## Your objective
Retype the data below exactly, skipping pictures.

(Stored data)
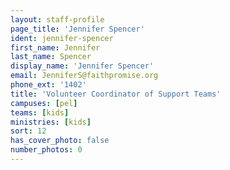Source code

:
 ```yaml
---
layout: staff-profile
page_title: 'Jennifer Spencer'
ident: jennifer-spencer
first_name: Jennifer
last_name: Spencer
display_name: 'Jennifer Spencer'
email: JenniferS@faithpromise.org
phone_ext: '1402'
title: 'Volunteer Coordinator of Support Teams'
campuses: [pel]
teams: [kids]
ministries: [kids]
sort: 12
has_cover_photo: false
number_photos: 0
---
```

## Task answer
Source code

:
 ```yaml
---
layout: staff-profile
page_title: 'Jennifer Spencer'
ident: jennifer-spencer
first_name: Jennifer
last_name: Spencer
display_name: 'Jennifer Spencer'
email: JenniferS@faithpromise.org
phone_ext: '1402'
title: 'Volunteer Coordinator of Support Teams'
campuses: [pel]
teams: [kids]
ministries: [kids]
sort: 12
has_cover_photo: false
number_photos: 0
---
```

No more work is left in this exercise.